Never one to miss a trick, Netflix’s latest effort usurps Apple TV+’s documentary with a much more polished and driven look at the world of sports. Instead of athletes, the spotlight turns to top coaches for various sports. With 5 episodes clocking in at around 30 minutes a pop, The Playbook captures the mindset of 5 managers on their quest for success.
From Doc River’s amazing comeback in the NBA to Jose Mourinho’s “special” seasons at Porto, Chelsea and Inter Milan, The Playbook paints an intimate portrait of what drives these men and women while celebrating their success.
Much like Greatness Code though, The Playbook doesn’t diversify quite enough with 2 episodes dedicated to basketball and 2 focusing on football (soccer). Despite this extra screen-time for the sports, Netflix still fails to grab some of the best coaches.
Alex Ferguson and Phil Jackson for example would have been great to hear from. Their mind-sets during their respective times at successful clubs would have made for some great TV.
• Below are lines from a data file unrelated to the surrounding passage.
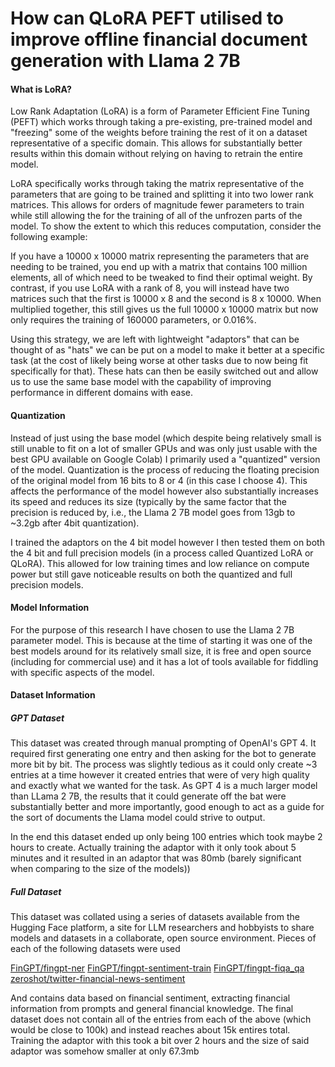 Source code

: # How can QLoRA PEFT utilised to improve offline financial document generation with Llama 2 7B

#### What is LoRA?
Low Rank Adaptation (LoRA) is a form of Parameter Efficient Fine Tuning (PEFT) which works through taking a pre-existing, pre-trained model and "freezing" some of the weights before training the rest of it on a dataset representative of a specific domain. This allows for substantially better results within this domain without relying on having to retrain the entire model.

LoRA specifically works through taking the matrix representative of the parameters that are going to be trained and splitting it into two lower rank matrices. This allows for orders of magnitude fewer parameters to train while still allowing the for the training of all of the unfrozen parts of the model. To show the extent to which this reduces computation, consider the following example: 

If you have a 10000 x 10000 matrix representing the parameters that are needing to be trained, you end up with a matrix that contains 100 million elements, all of which need to be tweaked to find their optimal weight. By contrast, if you use LoRA with a rank of 8, you will instead have two matrices such that the first is 10000 x 8 and the second is 8 x 10000. When multiplied together, this still gives us the full 10000 x 10000 matrix but now only requires the training of 160000 parameters, or 0.016%. 

Using this strategy, we are left with lightweight "adaptors" that can be thought of as "hats" we can be put on a model to make it better at a specific task (at the cost of likely being worse at other tasks due to now being fit specifically for that). These hats can then be easily switched out and allow us to use the same base model with the capability of improving performance in different domains with ease. 
#### Quantization
Instead of just using the base model (which despite being relatively small is still unable to fit on a lot of smaller GPUs and was only just usable with the best GPU available on Google Colab) I primarily used a "quantized" version of the model. Quantization is the process of reducing the floating precision of the original model from 16 bits to 8 or 4 (in this case I choose 4). This affects the performance of the model however also substantially increases its speed and reduces its size (typically by the same factor that the precision is reduced by, i.e., the Llama 2 7B model goes from 13gb to ~3.2gb after 4bit quantization). 

I trained the adaptors on the 4 bit model however I then tested them on both the 4 bit and full precision models (in a process called Quantized LoRA or QLoRA). This allowed for low training times and low reliance on compute power but still gave noticeable results on both the quantized and full precision models.
#### Model Information
For the purpose of this research I have chosen to use the Llama 2 7B parameter model. This is because at the time of starting it was one of the best models around for its relatively small size, it is free and open source (including for commercial use) and it has a lot of tools available for fiddling with specific aspects of the model.
#### Dataset Information
##### GPT Dataset
This dataset was created through manual prompting of OpenAI's GPT 4. It required first generating one entry and then asking for the bot to generate more bit by bit. The process was slightly tedious as it could only create ~3 entries at a time however it created entries that were of very high quality and exactly what we wanted for the task. As GPT 4 is a much larger model than LLama 2 7B, the results that it could generate off the bat were substantially better and more importantly, good enough to act as a guide for the sort of documents the Llama model could strive to output. 

In the end this dataset ended up only being 100 entries which took maybe 2 hours to create. Actually training the adaptor with it only took about 5 minutes and it resulted in an adaptor that was 80mb (barely significant when comparing to the size of the models))
##### Full Dataset
This dataset was collated using a series of datasets available from the Hugging Face platform, a site for LLM researchers and hobbyists to share models and datasets in a collaborate, open source environment. Pieces of each of the following datasets were used 

[FinGPT/fingpt-ner](https://huggingface.co/datasets/FinGPT/fingpt-ner)
[FinGPT/fingpt-sentiment-train](https://huggingface.co/datasets/FinGPT/fingpt-sentiment-train)
[FinGPT/fingpt-fiqa_qa](https://huggingface.co/datasets/FinGPT/fingpt-fiqa_qa)
[zeroshot/twitter-financial-news-sentiment](https://huggingface.co/datasets/zeroshot/twitter-financial-news-sentiment)

And contains data based on financial sentiment, extracting financial information from prompts and general financial knowledge. The final dataset does not contain all of the entries from each of the above (which would be close to 100k) and instead reaches about 15k entires total. Training the adaptor with this took a bit over 2 hours and the size of said adaptor was somehow smaller at only 67.3mb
That’s not to say the content here is bad though. A lot of the coaches talk openly about their past (except Jose of course, who refuses to do so). These talking head segments with coaches dive into their drives, fears and ambitions. From here, the episodes are broken up into various chapters simply listed as each coach’s rules to live by.
What’s particularly inspiring here though is just how relatable these rules are and how they can apply to everyday life. Learning from mistakes, knowing when to break or play by the rules and even chasing what scares you are important life lessons to live by.
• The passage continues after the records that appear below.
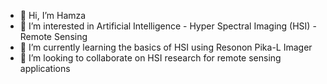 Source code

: - 👋 Hi, I’m Hamza
- 👀 I’m interested in Artificial Intelligence - Hyper Spectral Imaging (HSI) - Remote Sensing
- 🌱 I’m currently learning the basics of HSI using Resonon Pika-L Imager
- 💞️ I’m looking to collaborate on HSI research for remote sensing applications 


<!---
ham952/ham952 is a ✨ special ✨ repository because its `README.md` (this file) appears on your GitHub profile.
You can click the Preview link to take a look at your changes.
--->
Even if you’re just here for the personalities, there’s enough of a history lesson to understand exactly why they’re so successful at the peak of their careers.
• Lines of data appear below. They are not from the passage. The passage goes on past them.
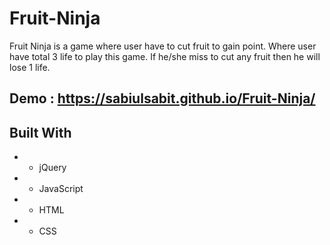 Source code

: # Fruit-Ninja
Fruit Ninja is a game where user have to cut fruit to gain point.
Where user have total 3 life to play this game. If he/she miss to cut any fruit then he will lose 1 life.


## Demo : https://sabiulsabit.github.io/Fruit-Ninja/

## Built With

 * - jQuery
 * - JavaScript
 * - HTML
 * - CSS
It’s worth noting too that there are some choice edits throughout and a couple of the segments do omit important details. Jose Mourinho talks intimately about his career highlights but conveniently misses out his time at Manchester United.
Likewise, Patrick Mouratoglou brushes off Serena Williams’ outburst on court where she shouted at an umpire and broke her racket. He dismisses this as a simple lapse in concentration while simultaneously mentioning how disrespectful she was to him early on in her career.
It’s an amusingly ironic segment and one I would have liked actually handled a little better. I wish they would have openly admitted her wrongdoing rather than brushing over it so quickly.
By comparison, Alex Ferguson talks openly about the criticism he received for jumping to Eric Cantona’s side. The pressure he was under for standing by Cantona’s side after he kicked a crowd member must have been unbearable but great coaches know when to stand up and when to sit down.
Despite that though, the segments do well to keep things interesting and there’s a consistent effort to add as much archival footage from key matches as possible.
With 5 episodes to get through and lots of invaluable life lessons along the way, The Playbook is well worth checking out. Whether you’ve watched Greatness Code or not, The Playbook is a far better proposition and definitely a solid choice.